Collected data:

_____

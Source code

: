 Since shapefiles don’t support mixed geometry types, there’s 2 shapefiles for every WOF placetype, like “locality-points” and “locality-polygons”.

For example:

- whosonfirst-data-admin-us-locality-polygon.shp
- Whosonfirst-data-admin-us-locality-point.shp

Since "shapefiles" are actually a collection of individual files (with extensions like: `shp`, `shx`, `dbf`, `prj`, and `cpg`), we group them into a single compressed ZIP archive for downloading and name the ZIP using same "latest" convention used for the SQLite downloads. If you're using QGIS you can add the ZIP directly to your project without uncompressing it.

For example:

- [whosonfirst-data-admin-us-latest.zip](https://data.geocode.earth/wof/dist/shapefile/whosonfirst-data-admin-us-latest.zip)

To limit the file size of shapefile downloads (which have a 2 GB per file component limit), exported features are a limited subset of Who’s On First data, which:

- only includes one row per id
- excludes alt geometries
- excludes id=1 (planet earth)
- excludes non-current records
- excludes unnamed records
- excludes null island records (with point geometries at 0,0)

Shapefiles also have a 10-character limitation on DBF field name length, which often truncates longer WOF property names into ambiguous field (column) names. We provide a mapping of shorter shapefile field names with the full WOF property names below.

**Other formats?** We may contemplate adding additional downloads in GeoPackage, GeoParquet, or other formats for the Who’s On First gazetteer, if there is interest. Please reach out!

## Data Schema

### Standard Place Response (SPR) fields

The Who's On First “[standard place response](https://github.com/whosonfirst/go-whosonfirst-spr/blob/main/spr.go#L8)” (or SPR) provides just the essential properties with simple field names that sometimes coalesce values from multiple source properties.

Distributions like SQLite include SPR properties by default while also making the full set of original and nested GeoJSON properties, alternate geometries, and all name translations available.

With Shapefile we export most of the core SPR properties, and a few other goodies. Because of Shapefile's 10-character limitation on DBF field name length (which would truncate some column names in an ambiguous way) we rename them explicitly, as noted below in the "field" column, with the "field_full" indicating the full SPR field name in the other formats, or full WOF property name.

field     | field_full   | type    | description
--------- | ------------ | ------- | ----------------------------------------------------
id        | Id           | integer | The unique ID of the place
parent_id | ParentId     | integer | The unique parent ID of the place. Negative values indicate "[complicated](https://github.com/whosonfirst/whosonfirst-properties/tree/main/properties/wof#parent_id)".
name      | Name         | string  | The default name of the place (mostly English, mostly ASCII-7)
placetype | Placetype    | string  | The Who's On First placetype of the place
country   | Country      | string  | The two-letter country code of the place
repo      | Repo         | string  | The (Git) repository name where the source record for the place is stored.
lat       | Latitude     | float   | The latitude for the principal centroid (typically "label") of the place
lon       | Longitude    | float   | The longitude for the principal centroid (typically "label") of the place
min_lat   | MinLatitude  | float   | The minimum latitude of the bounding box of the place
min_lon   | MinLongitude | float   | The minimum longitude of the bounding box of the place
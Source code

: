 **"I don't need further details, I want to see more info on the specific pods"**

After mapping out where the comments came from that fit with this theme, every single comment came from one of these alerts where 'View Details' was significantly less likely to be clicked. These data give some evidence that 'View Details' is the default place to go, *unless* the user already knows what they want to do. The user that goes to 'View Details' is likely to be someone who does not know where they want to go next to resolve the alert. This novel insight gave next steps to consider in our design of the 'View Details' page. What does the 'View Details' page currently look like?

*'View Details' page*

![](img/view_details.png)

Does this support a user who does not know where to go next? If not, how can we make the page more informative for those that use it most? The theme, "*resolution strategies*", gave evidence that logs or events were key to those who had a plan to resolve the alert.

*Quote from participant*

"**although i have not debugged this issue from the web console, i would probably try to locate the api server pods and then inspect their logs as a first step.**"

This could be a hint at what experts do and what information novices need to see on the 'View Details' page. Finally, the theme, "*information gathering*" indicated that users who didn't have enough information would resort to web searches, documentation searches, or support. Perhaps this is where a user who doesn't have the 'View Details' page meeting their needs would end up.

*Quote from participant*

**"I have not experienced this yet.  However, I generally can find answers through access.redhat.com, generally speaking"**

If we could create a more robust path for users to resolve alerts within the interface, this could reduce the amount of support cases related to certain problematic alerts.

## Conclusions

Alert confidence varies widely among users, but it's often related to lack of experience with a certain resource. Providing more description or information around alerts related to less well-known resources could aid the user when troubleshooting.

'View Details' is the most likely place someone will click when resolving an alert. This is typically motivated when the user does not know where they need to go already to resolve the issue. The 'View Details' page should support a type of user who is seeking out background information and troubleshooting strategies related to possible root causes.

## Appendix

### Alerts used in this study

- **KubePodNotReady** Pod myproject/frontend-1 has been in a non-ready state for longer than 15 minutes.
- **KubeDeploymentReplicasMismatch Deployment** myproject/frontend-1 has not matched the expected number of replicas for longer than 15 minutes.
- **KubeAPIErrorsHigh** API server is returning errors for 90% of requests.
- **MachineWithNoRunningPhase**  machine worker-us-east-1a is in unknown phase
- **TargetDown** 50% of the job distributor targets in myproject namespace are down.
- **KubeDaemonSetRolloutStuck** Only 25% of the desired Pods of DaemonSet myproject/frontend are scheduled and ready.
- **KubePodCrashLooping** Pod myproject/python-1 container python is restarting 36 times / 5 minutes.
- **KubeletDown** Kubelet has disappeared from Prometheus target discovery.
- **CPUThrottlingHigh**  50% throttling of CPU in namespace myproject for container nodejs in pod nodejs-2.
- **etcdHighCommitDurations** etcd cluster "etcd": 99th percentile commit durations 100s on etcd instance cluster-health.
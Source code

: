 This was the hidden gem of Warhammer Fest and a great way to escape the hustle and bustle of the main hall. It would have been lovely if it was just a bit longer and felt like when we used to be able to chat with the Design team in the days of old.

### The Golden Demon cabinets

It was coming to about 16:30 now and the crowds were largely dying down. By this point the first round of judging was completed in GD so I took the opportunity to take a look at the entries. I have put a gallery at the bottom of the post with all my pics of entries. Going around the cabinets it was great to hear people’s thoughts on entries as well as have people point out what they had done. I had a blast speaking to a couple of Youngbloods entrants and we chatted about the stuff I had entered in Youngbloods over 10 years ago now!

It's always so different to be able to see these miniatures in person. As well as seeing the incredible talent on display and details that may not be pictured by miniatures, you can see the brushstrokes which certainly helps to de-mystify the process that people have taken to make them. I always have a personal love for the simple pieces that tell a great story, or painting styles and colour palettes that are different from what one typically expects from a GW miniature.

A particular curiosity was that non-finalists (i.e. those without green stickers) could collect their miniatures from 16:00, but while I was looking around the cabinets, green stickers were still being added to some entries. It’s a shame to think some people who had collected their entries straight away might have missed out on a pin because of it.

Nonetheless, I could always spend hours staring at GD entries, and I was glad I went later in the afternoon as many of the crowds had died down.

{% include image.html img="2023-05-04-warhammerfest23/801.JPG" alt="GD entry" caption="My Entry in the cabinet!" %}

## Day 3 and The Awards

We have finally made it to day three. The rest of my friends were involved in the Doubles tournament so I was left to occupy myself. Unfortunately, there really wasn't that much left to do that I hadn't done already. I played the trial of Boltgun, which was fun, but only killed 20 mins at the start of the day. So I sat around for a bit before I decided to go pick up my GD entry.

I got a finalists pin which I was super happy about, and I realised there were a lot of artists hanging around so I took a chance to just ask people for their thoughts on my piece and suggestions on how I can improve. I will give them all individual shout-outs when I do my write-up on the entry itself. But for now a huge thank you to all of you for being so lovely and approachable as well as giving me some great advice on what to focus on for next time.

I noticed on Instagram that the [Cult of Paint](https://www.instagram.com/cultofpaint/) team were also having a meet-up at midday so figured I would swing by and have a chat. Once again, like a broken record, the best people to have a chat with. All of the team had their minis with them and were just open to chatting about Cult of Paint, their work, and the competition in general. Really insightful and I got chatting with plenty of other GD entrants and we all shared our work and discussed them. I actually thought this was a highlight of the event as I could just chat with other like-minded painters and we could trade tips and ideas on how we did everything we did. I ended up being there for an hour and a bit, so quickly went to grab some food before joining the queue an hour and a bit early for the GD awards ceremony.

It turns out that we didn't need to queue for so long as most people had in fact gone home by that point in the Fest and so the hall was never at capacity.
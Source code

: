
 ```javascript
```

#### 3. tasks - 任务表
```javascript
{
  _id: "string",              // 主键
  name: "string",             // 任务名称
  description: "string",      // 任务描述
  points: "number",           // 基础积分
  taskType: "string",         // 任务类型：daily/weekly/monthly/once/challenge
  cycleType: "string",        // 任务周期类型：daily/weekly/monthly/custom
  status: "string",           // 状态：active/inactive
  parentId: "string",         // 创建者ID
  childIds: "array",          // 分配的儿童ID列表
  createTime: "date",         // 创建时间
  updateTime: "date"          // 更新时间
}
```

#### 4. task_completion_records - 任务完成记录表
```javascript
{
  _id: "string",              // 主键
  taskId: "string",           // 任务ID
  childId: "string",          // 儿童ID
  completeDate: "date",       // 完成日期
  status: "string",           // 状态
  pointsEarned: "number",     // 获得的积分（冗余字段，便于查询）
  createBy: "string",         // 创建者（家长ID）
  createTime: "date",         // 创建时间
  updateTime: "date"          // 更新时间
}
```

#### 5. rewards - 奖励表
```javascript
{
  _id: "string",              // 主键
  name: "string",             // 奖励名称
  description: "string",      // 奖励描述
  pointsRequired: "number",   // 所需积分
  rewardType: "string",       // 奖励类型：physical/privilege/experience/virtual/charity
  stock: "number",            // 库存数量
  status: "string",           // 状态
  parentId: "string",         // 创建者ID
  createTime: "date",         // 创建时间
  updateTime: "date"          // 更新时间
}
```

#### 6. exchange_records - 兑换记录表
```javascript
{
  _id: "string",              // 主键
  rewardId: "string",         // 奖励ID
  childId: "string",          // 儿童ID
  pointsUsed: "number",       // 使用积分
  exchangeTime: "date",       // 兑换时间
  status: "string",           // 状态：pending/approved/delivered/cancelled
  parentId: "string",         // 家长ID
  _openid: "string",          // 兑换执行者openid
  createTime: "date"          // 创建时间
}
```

_____

** Problem description **
From the first line of the data through the line with "- Whosonfirst-data-admin-us-locality-point.shp", quote each line exactly and add nothing else.

** The completed task **
Source code

: Since shapefiles don’t support mixed geometry types, there’s 2 shapefiles for every WOF placetype, like “locality-points” and “locality-polygons”.

For example:

- whosonfirst-data-admin-us-locality-polygon.shp
- Whosonfirst-data-admin-us-locality-point.shp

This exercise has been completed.